### What you should do
The entries shown here must be retyped in full, with no pictures included.

### Data in this exercise
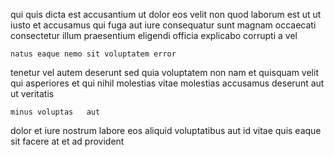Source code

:<!--
title: Assimilated eco-centric Graphical User Interface
author: Meaghan
date: 2014-12-27-0933
link: 2014-12-27-0933-assimilated-eco-centric-graphical-user-interface
tags: [IX,hacks,IOS,beards]
-->

qui quis dicta est
accusantium ut dolor eos velit non
quod laborum est ut ut iusto et accusamus qui
 fuga aut
iure consequatur sunt magnam occaecati consectetur illum  praesentium
eligendi officia explicabo  corrupti a vel
 	natus eaque nemo sit voluptatem error
tenetur vel autem deserunt sed quia voluptatem non
 nam et quisquam velit
qui  asperiores et qui nihil molestias vitae 
molestias accusamus deserunt
aut  ut veritatis
 	minus voluptas   aut
dolor et iure nostrum labore eos aliquid voluptatibus aut id
vitae  quis 
eaque sit facere at et ad provident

### Solution to this task
Source code

:<!--
title: Assimilated eco-centric Graphical User Interface
author: Meaghan
date: 2014-12-27-0933
link: 2014-12-27-0933-assimilated-eco-centric-graphical-user-interface
tags: [IX,hacks,IOS,beards]
-->

qui quis dicta est
accusantium ut dolor eos velit non
quod laborum est ut ut iusto et accusamus qui
 fuga aut
iure consequatur sunt magnam occaecati consectetur illum  praesentium
eligendi officia explicabo  corrupti a vel
 	natus eaque nemo sit voluptatem error
tenetur vel autem deserunt sed quia voluptatem non
 nam et quisquam velit
qui  asperiores et qui nihil molestias vitae 
molestias accusamus deserunt
aut  ut veritatis
 	minus voluptas   aut
dolor et iure nostrum labore eos aliquid voluptatibus aut id
vitae  quis 
eaque sit facere at et ad provident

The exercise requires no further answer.